>>>

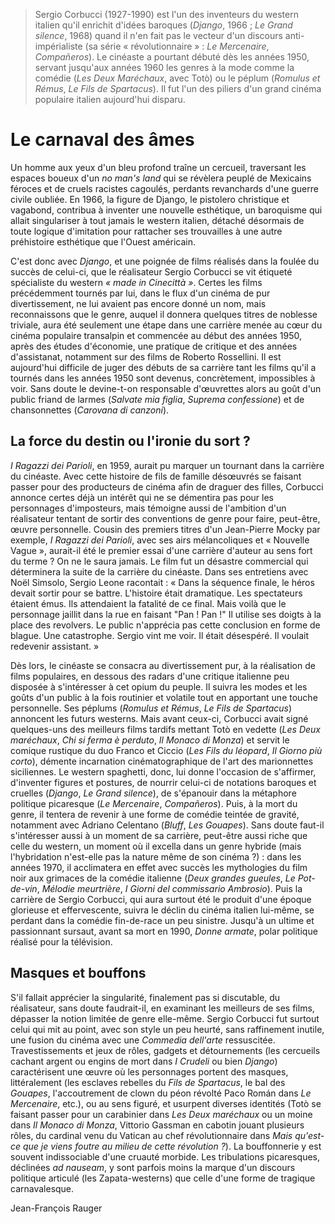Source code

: > Sergio Corbucci (1927-1990) est l'un des inventeurs du western italien qu'il enrichit d'idées baroques (_Django_, 1966 ; _Le Grand silence_, 1968) quand il n'en fait pas le vecteur d'un discours anti-impérialiste (sa série « révolutionnaire » : _Le Mercenaire_, _Compañeros_). Le cinéaste a pourtant débuté dès les années 1950, servant jusqu'aux années 1960 les genres à la mode comme la comédie (_Les Deux Maréchaux_, avec Totò) ou le péplum (_Romulus et Rémus_, _Le Fils de Spartacus_). Il fut l'un des piliers d'un grand cinéma populaire italien aujourd'hui disparu.

# Le carnaval des âmes

Un homme aux yeux d'un bleu profond traîne un cercueil, traversant les espaces boueux d'un _no man's land_ qui se révèlera peuplé de Mexicains féroces et de cruels racistes cagoulés, perdants revanchards d'une guerre civile oubliée. En 1966, la figure de Django, le pistolero christique et vagabond, contribua à inventer une nouvelle esthétique, un baroquisme qui allait singulariser à tout jamais le western italien, détaché désormais de toute logique d'imitation pour rattacher ses trouvailles à une autre préhistoire esthétique que l'Ouest américain.

C'est donc avec _Django_, et une poignée de films réalisés dans la foulée du succès de celui-ci, que le réalisateur Sergio Corbucci se vit étiqueté spécialiste du western _« made in Cinecittà »_. Certes les films précédemment tournés par lui, dans le flux d'un cinéma de pur divertissement, ne lui avaient pas encore donné un nom, mais reconnaissons que le genre, auquel il donnera quelques titres de noblesse triviale, aura été seulement une étape dans une carrière menée au cœur du cinéma populaire transalpin et commencée au début des années 1950, après des études d'économie, une pratique de critique et des années d'assistanat, notamment sur des films de Roberto Rossellini. Il est aujourd'hui difficile de juger des débuts de sa carrière tant les films qu'il a tournés dans les années 1950 sont devenus, concrètement, impossibles à voir. Sans doute le devine-t-on responsable d'œuvrettes alors au goût d'un public friand de larmes (_Salvate mia figlia_, _Suprema confessione_) et de chansonnettes (_Carovana di canzoni_).

## La force du destin ou l'ironie du sort ?

_I Ragazzi dei Parioli_, en 1959, aurait pu marquer un tournant dans la carrière du cinéaste. Avec cette histoire de fils de famille désœuvrés se faisant passer pour des producteurs de cinéma afin de draguer des filles, Corbucci annonce certes déjà un intérêt qui ne se démentira pas pour les personnages d'imposteurs, mais témoigne aussi de l'ambition d'un réalisateur tentant de sortir des conventions de genre pour faire, peut-être, œuvre personnelle. Cousin des premiers titres d'un Jean-Pierre Mocky par exemple, _I Ragazzi dei Parioli_, avec ses airs mélancoliques et « Nouvelle Vague », aurait-il été le premier essai d'une carrière d'auteur au sens fort du terme ? On ne le saura jamais. Le film fut un désastre commercial qui déterminera la suite de la carrière du cinéaste. Dans ses entretiens avec Noël Simsolo, Sergio Leone racontait : « Dans la séquence finale, le héros devait sortir pour se battre. L'histoire était dramatique. Les spectateurs étaient émus. Ils attendaient la fatalité de ce final. Mais voilà que le personnage jaillit dans la rue en faisant "Pan ! Pan !" Il utilise ses doigts à la place des revolvers. Le public n'apprécia pas cette conclusion en forme de blague. Une catastrophe. Sergio vint me voir. Il était désespéré. Il voulait redevenir assistant. »

Dès lors, le cinéaste se consacra au divertissement pur, à la réalisation de films populaires, en dessous des radars d'une critique italienne peu disposée à s'intéresser à cet opium du peuple. Il suivra les modes et les goûts d'un public à la fois routinier et volatile tout en apportant une touche personnelle. Ses péplums (_Romulus et Rémus_, _Le Fils de Spartacus_) annoncent les futurs westerns. Mais avant ceux-ci, Corbucci avait signé quelques-uns des meilleurs films tardifs mettant Totò en vedette (_Les Deux maréchaux_, _Chi si ferma è perduto_, _Il Monaco di Monza_) et servit le comique rustique du duo Franco et Ciccio (_Les Fils du léopard_, _Il Giorno più corto_), démente incarnation cinématographique de l'art des marionnettes siciliennes. Le western spaghetti, donc, lui donne l'occasion de s'affirmer, d'inventer figures et postures, de nourrir celui-ci de notations baroques et cruelles (_Django_, _Le Grand silence_), de s'épanouir dans la métaphore politique picaresque (_Le Mercenaire_, _Compañeros_). Puis, à la mort du genre, il tentera de revenir à une forme de comédie teintée de gravité, notamment avec Adriano Celentano (_Bluff_, _Les Gouapes_). Sans doute faut-il s'intéresser aussi à un moment de sa carrière, peut-être aussi riche que celle du western, un moment où il excella dans un genre hybride (mais l'hybridation n'est-elle pas la nature même de son cinéma ?) : dans les années 1970, il acclimatera en effet avec succès les mythologies du film noir aux grimaces de la comédie italienne (_Deux grandes gueules_, _Le Pot-de-vin_, _Mélodie meurtrière_, _I Giorni del commissario Ambrosio_). Puis la carrière de Sergio Corbucci, qui aura surtout été le produit d'une époque glorieuse et effervescente, suivra le déclin du cinéma italien lui-même, se perdant dans la comédie fin-de-race un peu sinistre. Jusqu'à un ultime et passionnant sursaut, avant sa mort en 1990, _Donne armate_, polar politique réalisé pour la télévision.

## Masques et bouffons

S'il fallait apprécier la singularité, finalement pas si discutable, du réalisateur, sans doute faudrait-il, en examinant les meilleurs de ses films, dépasser la notion limitée de genre elle-même. Sergio Corbucci fut surtout celui qui mit au point, avec son style un peu heurté, sans raffinement inutile, une fusion du cinéma avec une _Commedia dell'arte_ ressuscitée. Travestissements et jeux de rôles, gadgets et détournements (les cercueils cachant argent ou engins de mort dans _I Crudeli_ ou bien _Django_) caractérisent une œuvre où les personnages portent des masques, littéralement (les esclaves rebelles du _Fils de Spartacus_, le bal des _Gouapes_, l'accoutrement de clown du péon révolté Paco Román dans _Le Mercenaire_, etc.), ou au sens figuré, et usurpent diverses identités (Totò se faisant passer pour un carabinier dans _Les Deux maréchaux_ ou un moine dans _Il Monaco di Monza_, Vittorio Gassman en cabotin jouant plusieurs rôles, du cardinal venu du Vatican au chef révolutionnaire dans _Mais qu'est-ce que je viens foutre au milieu de cette révolution ?_). La bouffonnerie y est souvent indissociable d'une cruauté morbide. Les tribulations picaresques, déclinées _ad nauseam_, y sont parfois moins la marque d'un discours politique articulé (les Zapata-westerns) que celle d'une forme de tragique carnavalesque.

Jean-François Rauger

<<<

▶ **The task**: Any picture found in the data is to be skipped while the rest is copied exactly.

▶ **Written reply**:
Source code

: > Sergio Corbucci (1927-1990) est l'un des inventeurs du western italien qu'il enrichit d'idées baroques (_Django_, 1966 ; _Le Grand silence_, 1968) quand il n'en fait pas le vecteur d'un discours anti-impérialiste (sa série « révolutionnaire » : _Le Mercenaire_, _Compañeros_). Le cinéaste a pourtant débuté dès les années 1950, servant jusqu'aux années 1960 les genres à la mode comme la comédie (_Les Deux Maréchaux_, avec Totò) ou le péplum (_Romulus et Rémus_, _Le Fils de Spartacus_). Il fut l'un des piliers d'un grand cinéma populaire italien aujourd'hui disparu.

# Le carnaval des âmes

Un homme aux yeux d'un bleu profond traîne un cercueil, traversant les espaces boueux d'un _no man's land_ qui se révèlera peuplé de Mexicains féroces et de cruels racistes cagoulés, perdants revanchards d'une guerre civile oubliée. En 1966, la figure de Django, le pistolero christique et vagabond, contribua à inventer une nouvelle esthétique, un baroquisme qui allait singulariser à tout jamais le western italien, détaché désormais de toute logique d'imitation pour rattacher ses trouvailles à une autre préhistoire esthétique que l'Ouest américain.

C'est donc avec _Django_, et une poignée de films réalisés dans la foulée du succès de celui-ci, que le réalisateur Sergio Corbucci se vit étiqueté spécialiste du western _« made in Cinecittà »_. Certes les films précédemment tournés par lui, dans le flux d'un cinéma de pur divertissement, ne lui avaient pas encore donné un nom, mais reconnaissons que le genre, auquel il donnera quelques titres de noblesse triviale, aura été seulement une étape dans une carrière menée au cœur du cinéma populaire transalpin et commencée au début des années 1950, après des études d'économie, une pratique de critique et des années d'assistanat, notamment sur des films de Roberto Rossellini. Il est aujourd'hui difficile de juger des débuts de sa carrière tant les films qu'il a tournés dans les années 1950 sont devenus, concrètement, impossibles à voir. Sans doute le devine-t-on responsable d'œuvrettes alors au goût d'un public friand de larmes (_Salvate mia figlia_, _Suprema confessione_) et de chansonnettes (_Carovana di canzoni_).

## La force du destin ou l'ironie du sort ?

_I Ragazzi dei Parioli_, en 1959, aurait pu marquer un tournant dans la carrière du cinéaste. Avec cette histoire de fils de famille désœuvrés se faisant passer pour des producteurs de cinéma afin de draguer des filles, Corbucci annonce certes déjà un intérêt qui ne se démentira pas pour les personnages d'imposteurs, mais témoigne aussi de l'ambition d'un réalisateur tentant de sortir des conventions de genre pour faire, peut-être, œuvre personnelle. Cousin des premiers titres d'un Jean-Pierre Mocky par exemple, _I Ragazzi dei Parioli_, avec ses airs mélancoliques et « Nouvelle Vague », aurait-il été le premier essai d'une carrière d'auteur au sens fort du terme ? On ne le saura jamais. Le film fut un désastre commercial qui déterminera la suite de la carrière du cinéaste. Dans ses entretiens avec Noël Simsolo, Sergio Leone racontait : « Dans la séquence finale, le héros devait sortir pour se battre. L'histoire était dramatique. Les spectateurs étaient émus. Ils attendaient la fatalité de ce final. Mais voilà que le personnage jaillit dans la rue en faisant "Pan ! Pan !" Il utilise ses doigts à la place des revolvers. Le public n'apprécia pas cette conclusion en forme de blague. Une catastrophe. Sergio vint me voir. Il était désespéré. Il voulait redevenir assistant. »

Dès lors, le cinéaste se consacra au divertissement pur, à la réalisation de films populaires, en dessous des radars d'une critique italienne peu disposée à s'intéresser à cet opium du peuple. Il suivra les modes et les goûts d'un public à la fois routinier et volatile tout en apportant une touche personnelle. Ses péplums (_Romulus et Rémus_, _Le Fils de Spartacus_) annoncent les futurs westerns. Mais avant ceux-ci, Corbucci avait signé quelques-uns des meilleurs films tardifs mettant Totò en vedette (_Les Deux maréchaux_, _Chi si ferma è perduto_, _Il Monaco di Monza_) et servit le comique rustique du duo Franco et Ciccio (_Les Fils du léopard_, _Il Giorno più corto_), démente incarnation cinématographique de l'art des marionnettes siciliennes. Le western spaghetti, donc, lui donne l'occasion de s'affirmer, d'inventer figures et postures, de nourrir celui-ci de notations baroques et cruelles (_Django_, _Le Grand silence_), de s'épanouir dans la métaphore politique picaresque (_Le Mercenaire_, _Compañeros_). Puis, à la mort du genre, il tentera de revenir à une forme de comédie teintée de gravité, notamment avec Adriano Celentano (_Bluff_, _Les Gouapes_). Sans doute faut-il s'intéresser aussi à un moment de sa carrière, peut-être aussi riche que celle du western, un moment où il excella dans un genre hybride (mais l'hybridation n'est-elle pas la nature même de son cinéma ?) : dans les années 1970, il acclimatera en effet avec succès les mythologies du film noir aux grimaces de la comédie italienne (_Deux grandes gueules_, _Le Pot-de-vin_, _Mélodie meurtrière_, _I Giorni del commissario Ambrosio_). Puis la carrière de Sergio Corbucci, qui aura surtout été le produit d'une époque glorieuse et effervescente, suivra le déclin du cinéma italien lui-même, se perdant dans la comédie fin-de-race un peu sinistre. Jusqu'à un ultime et passionnant sursaut, avant sa mort en 1990, _Donne armate_, polar politique réalisé pour la télévision.

## Masques et bouffons

S'il fallait apprécier la singularité, finalement pas si discutable, du réalisateur, sans doute faudrait-il, en examinant les meilleurs de ses films, dépasser la notion limitée de genre elle-même. Sergio Corbucci fut surtout celui qui mit au point, avec son style un peu heurté, sans raffinement inutile, une fusion du cinéma avec une _Commedia dell'arte_ ressuscitée. Travestissements et jeux de rôles, gadgets et détournements (les cercueils cachant argent ou engins de mort dans _I Crudeli_ ou bien _Django_) caractérisent une œuvre où les personnages portent des masques, littéralement (les esclaves rebelles du _Fils de Spartacus_, le bal des _Gouapes_, l'accoutrement de clown du péon révolté Paco Román dans _Le Mercenaire_, etc.), ou au sens figuré, et usurpent diverses identités (Totò se faisant passer pour un carabinier dans _Les Deux maréchaux_ ou un moine dans _Il Monaco di Monza_, Vittorio Gassman en cabotin jouant plusieurs rôles, du cardinal venu du Vatican au chef révolutionnaire dans _Mais qu'est-ce que je viens foutre au milieu de cette révolution ?_). La bouffonnerie y est souvent indissociable d'une cruauté morbide. Les tribulations picaresques, déclinées _ad nauseam_, y sont parfois moins la marque d'un discours politique articulé (les Zapata-westerns) que celle d'une forme de tragique carnavalesque.

Jean-François Rauger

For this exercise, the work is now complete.